>>>>>
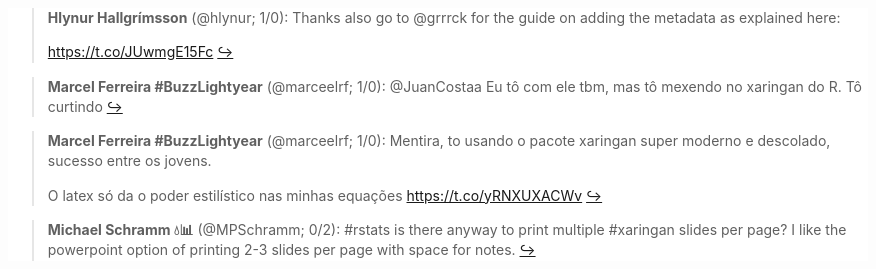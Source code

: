 


> **Hlynur Hallgrímsson** (@hlynur; 1/0): Thanks also go to @grrrck for the guide on adding the metadata as explained here:
> >
> https://t.co/JUwmgE15Fc  [&#8618;](https://twitter.com/hlynur/status/1458861595354927104)




> **Marcel Ferreira #BuzzLightyear** (@marceelrf; 1/0): @JuanCostaa Eu tô com ele tbm, mas tô mexendo no xaringan do R. Tô curtindo  [&#8618;](https://twitter.com/marceelrf/status/1458485375748423686)




> **Marcel Ferreira #BuzzLightyear** (@marceelrf; 1/0): Mentira, to usando o pacote xaringan super moderno e descolado, sucesso entre os jovens.
> >
> O latex só da o poder estilístico nas minhas equações https://t.co/yRNXUXACWv  [&#8618;](https://twitter.com/marceelrf/status/1458434018840649731)




> **Michael Schramm 💧📊** (@MPSchramm; 0/2): #rstats is there anyway to print multiple #xaringan slides per page? I like the powerpoint option of printing 2-3 slides per page with space for notes.  [&#8618;](https://twitter.com/MPSchramm/status/1458470058494148613)




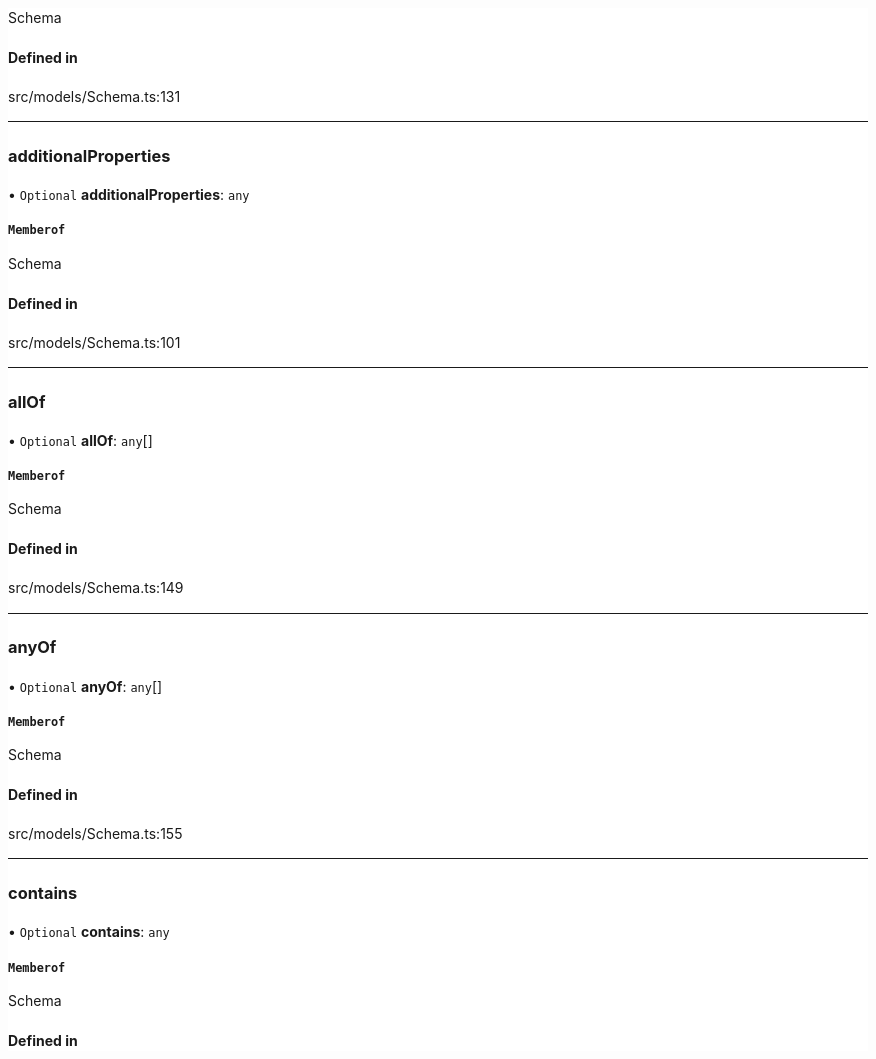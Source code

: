 Schema

#### Defined in

src/models/Schema.ts:131

___

### additionalProperties

• `Optional` **additionalProperties**: `any`

**`Memberof`**

Schema

#### Defined in

src/models/Schema.ts:101

___

### allOf

• `Optional` **allOf**: `any`[]

**`Memberof`**

Schema

#### Defined in

src/models/Schema.ts:149

___

### anyOf

• `Optional` **anyOf**: `any`[]

**`Memberof`**

Schema

#### Defined in

src/models/Schema.ts:155

___

### contains

• `Optional` **contains**: `any`

**`Memberof`**

Schema

#### Defined in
<<<<<
Each line that mentions the string "marceelrf" must be copied from the listing.

* Exercise answer *
> **Marcel Ferreira #BuzzLightyear** (@marceelrf; 1/0): @JuanCostaa Eu tô com ele tbm, mas tô mexendo no xaringan do R. Tô curtindo  [&#8618;](https://twitter.com/marceelrf/status/1458485375748423686)
> **Marcel Ferreira #BuzzLightyear** (@marceelrf; 1/0): Mentira, to usando o pacote xaringan super moderno e descolado, sucesso entre os jovens.
> O latex só da o poder estilístico nas minhas equações https://t.co/yRNXUXACWv  [&#8618;](https://twitter.com/marceelrf/status/1458434018840649731)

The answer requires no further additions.